TITLE: The Dead Girls Club
AUTHOR: Damien Angelica Walters
280 pages, Crooked Lane Books, ISBN 9781643851631 (hardcover)
DESCRIPTION: (from Goodreads): Red Lady, Red Lady, show us your face...
In 1991, Heather Cole and her friends were members of the Dead Girls Club. Obsessed with the macabre, the girls exchanged stories about serial killers and imaginary monsters, like the Red Lady, the spirit of a vengeful witch killed centuries before. Heather knew the stories were just that, until her best friend Becca began insisting the Red Lady was real--and she could prove it.
That belief got Becca killed.
It's been nearly thirty years, but Heather has never told anyone what really happened that night--that Becca was right and the Red Lady was real. She's done her best to put that fateful summer, Becca, and the Red Lady, behind her. Until a familiar necklace arrives in the mail, a necklace Heather hasn't seen since the night Becca died.
The night Heather killed her.
Now, someone else knows what she did...and they're determined to make Heather pay.
MY RATING: 5 out of 5 stars
MY THOUGHTS:
I have a definite soft spot for horror stories in which it is left up to the reader to decide whether the supernatural elements are real or are just figments of the characters’ imaginations. Damien Angelica Walters’ The Dead Girls Club feels like one of those novels; almost every scene involving the supernatural can also be explained as something more mundane. At several key points in the narrative, I found myself questioning whether The Red Lady was real at all, or just Heather’s subconscious way of justifying what happened to her childhood friend. But at other points, I was convinced The Red Lady was very, very real. (In fact, I had to go looking on the internet to find out if this particular take on a “red lady” was a real urban legend or Walters’ creation.)

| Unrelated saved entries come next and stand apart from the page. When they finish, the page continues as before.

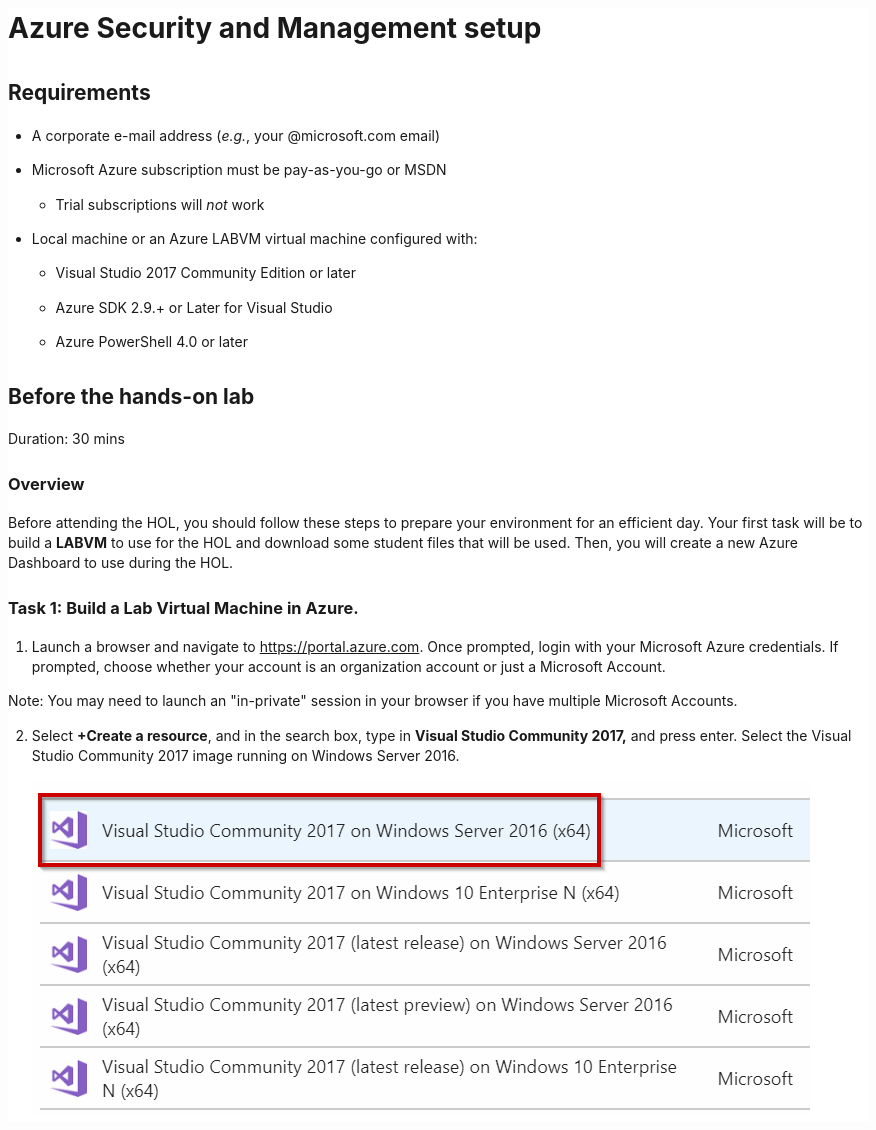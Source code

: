 

# Azure Security and Management setup

## Requirements

-   A corporate e-mail address (*e.g.*, your \@microsoft.com email)

-   Microsoft Azure subscription must be pay-as-you-go or MSDN

    -   Trial subscriptions will *not* work

-   Local machine or an Azure LABVM virtual machine configured with:

    -   Visual Studio 2017 Community Edition or later

    -   Azure SDK 2.9.+ or Later for Visual Studio

    -   Azure PowerShell 4.0 or later


## Before the hands-on lab

Duration: 30 mins

### Overview

Before attending the HOL, you should follow these steps to prepare your environment for an efficient day. Your first task will be to build a **LABVM** to use for the HOL and download some student files that will be used. Then, you will create a new Azure Dashboard to use during the HOL.

### Task 1: Build a Lab Virtual Machine in Azure.

1.  Launch a browser and navigate to <https://portal.azure.com>. Once prompted, login with your Microsoft Azure credentials. If prompted, choose whether your account is an organization account or just a Microsoft Account.

Note: You may need to launch an \"in-private\" session in your browser if you have multiple Microsoft Accounts.

2.  Select **+Create a resource**, and in the search box, type in **Visual Studio Community 2017,** and press enter. Select the Visual Studio Community 2017 image running on Windows Server 2016.

    ![In the Azure Portal, Visual Studio Community 2017 on Windows Server 2016 (x64) is selected.](images/Setup/image3.png "Azure Portal")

Walters’ legend of “The Red Lady,” as told in bits and pieces by the doomed Becca, is a brilliant twist on the trope of a ghost/demon who comes when you enact a specifically-worded ritual. At the same time, it’s also a commentary on the very nature of storytelling: that details become more true the more people there are who believe those details. We see it all the time in our current culture: stories spread across the media and internet, conjecture morphing into fact as more people repeat the story. Whether Becca is making The Red Lady up out of whole cloth or The Red Lady is slowly feeding her own story to Becca (replete with the types of contradicting details such stories gather along the way) doesn’t matter – the effect the story has on her small circle of friends, and most especially on her best friend Heather, is the same. And as with the sharing of so many similar urban legends, or so much other misinformation in our modern world, the results of their belief turn to tragedy.
But on its own, the legend of The Red Lady is just that: a story told in a dark basement. It would be a good enough short story or novella, but it gains extra resonance woven together with the other narrative strands of the book: the present day Heather’s increasingly paranoid reaction to hints sent her way that someone knows what happened that night, and flashbacks to the summer leading up to Becca’s death.
Walters keeps those two strands of story distinct by working in different types of tension. For the flashbacks, where we know from the beginning that Becca will die by Heather’s hand, the tension is all in the build-up, the slow-boil reveal of what happened to bring them to that moment and the question of whether Becca’s death was supernatural or not. In the present-day scenes, the tension is in figuring out who is haunting (or “haunting”) Heather; there’s a healthy list of viable suspects that would make Agatha Christie proud, not even including the possible supernatural entity. Each time Heather rules a non-supernatural suspect out it feels like another takes their place, while the ghost of Becca and the threat of The Red Lady hang over everything. The dovetailing denouement of the present and past storylines is perfectly crafted, crashing the “whodunnit” and “howdidithappen” tensions against each other. The final scenes are pretty brutal, both in physical violence and in emotional pay-off, and completely well-earned.
In Heather, Walters also takes on the “final girl” trope. Although she can’t remember exactly what happened in the aftermath of Becca’s death, Heather survived and moved on. But she carries the scars of that (possible) interaction with the supernatural, of being the one that survived, with her into adulthood. It motivates her to help other damaged children but of course can only simmer for so long. Her survivors’ guilt and carefully-guarded PTSD unravel her professional and personal lives as she obsesses over finding out who else knows what happened that night and drops all the guards she’s built up. It’s a twist on the trope, and also a very honest look at how repressed emotions find their way out eventually.
Overall, The Dead Girls Club is a well-crafted blending of genres: part urban legend, part classic mystery, part thriller. Fans of any one of those genres will enjoy it. Fans of more than one of those genres will love it.